[Stored data]
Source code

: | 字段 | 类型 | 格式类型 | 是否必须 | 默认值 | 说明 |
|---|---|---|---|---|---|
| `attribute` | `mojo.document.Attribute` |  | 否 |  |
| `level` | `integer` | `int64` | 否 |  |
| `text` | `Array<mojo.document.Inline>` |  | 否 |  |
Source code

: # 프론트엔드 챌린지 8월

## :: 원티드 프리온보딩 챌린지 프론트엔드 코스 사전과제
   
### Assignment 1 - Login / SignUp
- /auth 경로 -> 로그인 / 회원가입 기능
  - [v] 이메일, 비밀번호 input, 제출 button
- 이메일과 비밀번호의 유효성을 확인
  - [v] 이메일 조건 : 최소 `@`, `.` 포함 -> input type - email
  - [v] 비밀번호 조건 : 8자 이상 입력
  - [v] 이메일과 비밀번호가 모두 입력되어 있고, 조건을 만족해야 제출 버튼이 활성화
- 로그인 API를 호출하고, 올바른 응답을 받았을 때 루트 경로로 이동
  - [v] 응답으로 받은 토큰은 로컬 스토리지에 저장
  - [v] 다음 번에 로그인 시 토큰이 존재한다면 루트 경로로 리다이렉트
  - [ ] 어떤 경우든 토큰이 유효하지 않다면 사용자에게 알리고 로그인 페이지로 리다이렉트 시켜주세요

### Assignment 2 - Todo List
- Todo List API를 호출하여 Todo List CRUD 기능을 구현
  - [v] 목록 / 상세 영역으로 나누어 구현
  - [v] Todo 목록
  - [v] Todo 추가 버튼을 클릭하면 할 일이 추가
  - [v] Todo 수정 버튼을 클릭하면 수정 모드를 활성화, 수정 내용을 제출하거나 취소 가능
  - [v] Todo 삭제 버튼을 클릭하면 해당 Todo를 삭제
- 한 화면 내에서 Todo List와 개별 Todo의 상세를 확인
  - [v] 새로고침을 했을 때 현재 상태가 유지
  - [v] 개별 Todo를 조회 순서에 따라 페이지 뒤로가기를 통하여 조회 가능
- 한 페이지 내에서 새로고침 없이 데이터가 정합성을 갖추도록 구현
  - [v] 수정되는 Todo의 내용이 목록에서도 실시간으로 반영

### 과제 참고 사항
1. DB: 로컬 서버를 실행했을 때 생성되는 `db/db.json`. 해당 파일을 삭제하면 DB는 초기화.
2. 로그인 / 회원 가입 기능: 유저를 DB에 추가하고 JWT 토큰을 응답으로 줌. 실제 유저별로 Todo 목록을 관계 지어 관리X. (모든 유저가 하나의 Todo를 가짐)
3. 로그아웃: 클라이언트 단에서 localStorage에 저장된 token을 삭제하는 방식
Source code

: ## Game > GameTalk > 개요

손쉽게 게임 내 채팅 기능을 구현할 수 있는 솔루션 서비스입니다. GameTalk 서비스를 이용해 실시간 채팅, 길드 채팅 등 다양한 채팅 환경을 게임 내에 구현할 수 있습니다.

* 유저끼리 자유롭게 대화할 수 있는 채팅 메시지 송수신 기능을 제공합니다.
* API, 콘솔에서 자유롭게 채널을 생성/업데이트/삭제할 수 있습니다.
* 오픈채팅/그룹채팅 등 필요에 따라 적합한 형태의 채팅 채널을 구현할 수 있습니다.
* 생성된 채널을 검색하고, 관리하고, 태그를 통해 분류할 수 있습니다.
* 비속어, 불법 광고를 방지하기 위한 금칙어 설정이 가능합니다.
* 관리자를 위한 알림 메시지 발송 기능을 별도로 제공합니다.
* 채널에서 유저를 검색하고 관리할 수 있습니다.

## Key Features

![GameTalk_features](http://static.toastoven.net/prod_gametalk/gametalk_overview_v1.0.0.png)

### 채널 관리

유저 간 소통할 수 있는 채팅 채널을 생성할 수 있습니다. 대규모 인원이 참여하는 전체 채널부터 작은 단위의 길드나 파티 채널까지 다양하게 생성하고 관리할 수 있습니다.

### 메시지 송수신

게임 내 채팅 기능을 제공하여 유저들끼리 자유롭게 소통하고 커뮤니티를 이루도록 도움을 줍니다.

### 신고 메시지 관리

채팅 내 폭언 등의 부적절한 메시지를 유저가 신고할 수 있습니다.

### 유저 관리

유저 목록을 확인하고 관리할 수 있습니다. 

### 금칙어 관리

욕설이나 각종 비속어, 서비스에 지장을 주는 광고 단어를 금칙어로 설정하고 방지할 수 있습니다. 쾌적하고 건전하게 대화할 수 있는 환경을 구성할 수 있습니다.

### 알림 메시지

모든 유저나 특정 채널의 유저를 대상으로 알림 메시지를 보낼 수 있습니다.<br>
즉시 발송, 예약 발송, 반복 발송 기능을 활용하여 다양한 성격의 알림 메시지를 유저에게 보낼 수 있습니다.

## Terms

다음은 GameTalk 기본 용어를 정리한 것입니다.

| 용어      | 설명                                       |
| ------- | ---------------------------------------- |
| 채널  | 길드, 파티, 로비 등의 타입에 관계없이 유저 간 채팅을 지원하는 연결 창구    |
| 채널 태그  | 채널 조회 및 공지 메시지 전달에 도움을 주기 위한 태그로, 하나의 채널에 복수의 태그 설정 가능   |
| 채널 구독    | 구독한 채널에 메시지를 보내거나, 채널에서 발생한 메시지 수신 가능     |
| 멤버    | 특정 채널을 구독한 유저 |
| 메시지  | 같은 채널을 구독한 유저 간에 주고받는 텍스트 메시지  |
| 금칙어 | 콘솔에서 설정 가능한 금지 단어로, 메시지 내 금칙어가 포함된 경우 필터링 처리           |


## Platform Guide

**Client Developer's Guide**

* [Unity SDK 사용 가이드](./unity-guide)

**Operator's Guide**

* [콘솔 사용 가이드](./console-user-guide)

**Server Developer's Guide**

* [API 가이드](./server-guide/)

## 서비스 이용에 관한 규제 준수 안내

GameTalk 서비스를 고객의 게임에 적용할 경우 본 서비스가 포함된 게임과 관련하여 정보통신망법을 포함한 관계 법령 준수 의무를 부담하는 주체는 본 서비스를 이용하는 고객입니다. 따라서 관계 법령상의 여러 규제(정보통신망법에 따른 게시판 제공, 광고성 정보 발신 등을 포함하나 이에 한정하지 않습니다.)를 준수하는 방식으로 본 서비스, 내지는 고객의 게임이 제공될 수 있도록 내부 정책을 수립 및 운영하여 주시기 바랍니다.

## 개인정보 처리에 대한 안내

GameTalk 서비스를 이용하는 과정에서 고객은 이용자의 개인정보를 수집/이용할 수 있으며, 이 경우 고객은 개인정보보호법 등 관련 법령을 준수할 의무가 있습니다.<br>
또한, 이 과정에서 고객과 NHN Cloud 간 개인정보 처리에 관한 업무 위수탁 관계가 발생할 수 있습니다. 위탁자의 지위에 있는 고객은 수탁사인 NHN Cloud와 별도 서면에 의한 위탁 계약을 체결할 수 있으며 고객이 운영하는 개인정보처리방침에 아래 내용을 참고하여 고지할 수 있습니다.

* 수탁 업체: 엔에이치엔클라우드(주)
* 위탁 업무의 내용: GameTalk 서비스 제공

_INSTRUCTIONS FOR THE TASK_.
Take the entries above and return only the lines from the one with "### 신고 메시지 관리" to the one with "## 서비스 이용에 관한 규제 준수 안내", both included, unchanged.

_RESULT_.
### 신고 메시지 관리

채팅 내 폭언 등의 부적절한 메시지를 유저가 신고할 수 있습니다.

### 유저 관리

유저 목록을 확인하고 관리할 수 있습니다. 

### 금칙어 관리

욕설이나 각종 비속어, 서비스에 지장을 주는 광고 단어를 금칙어로 설정하고 방지할 수 있습니다. 쾌적하고 건전하게 대화할 수 있는 환경을 구성할 수 있습니다.

### 알림 메시지

모든 유저나 특정 채널의 유저를 대상으로 알림 메시지를 보낼 수 있습니다.<br>
즉시 발송, 예약 발송, 반복 발송 기능을 활용하여 다양한 성격의 알림 메시지를 유저에게 보낼 수 있습니다.

## Terms

다음은 GameTalk 기본 용어를 정리한 것입니다.

| 용어      | 설명                                       |
| ------- | ---------------------------------------- |
| 채널  | 길드, 파티, 로비 등의 타입에 관계없이 유저 간 채팅을 지원하는 연결 창구    |
| 채널 태그  | 채널 조회 및 공지 메시지 전달에 도움을 주기 위한 태그로, 하나의 채널에 복수의 태그 설정 가능   |
| 채널 구독    | 구독한 채널에 메시지를 보내거나, 채널에서 발생한 메시지 수신 가능     |
| 멤버    | 특정 채널을 구독한 유저 |
| 메시지  | 같은 채널을 구독한 유저 간에 주고받는 텍스트 메시지  |
| 금칙어 | 콘솔에서 설정 가능한 금지 단어로, 메시지 내 금칙어가 포함된 경우 필터링 처리           |


## Platform Guide

**Client Developer's Guide**

* [Unity SDK 사용 가이드](./unity-guide)

**Operator's Guide**

* [콘솔 사용 가이드](./console-user-guide)

**Server Developer's Guide**

* [API 가이드](./server-guide/)

## 서비스 이용에 관한 규제 준수 안내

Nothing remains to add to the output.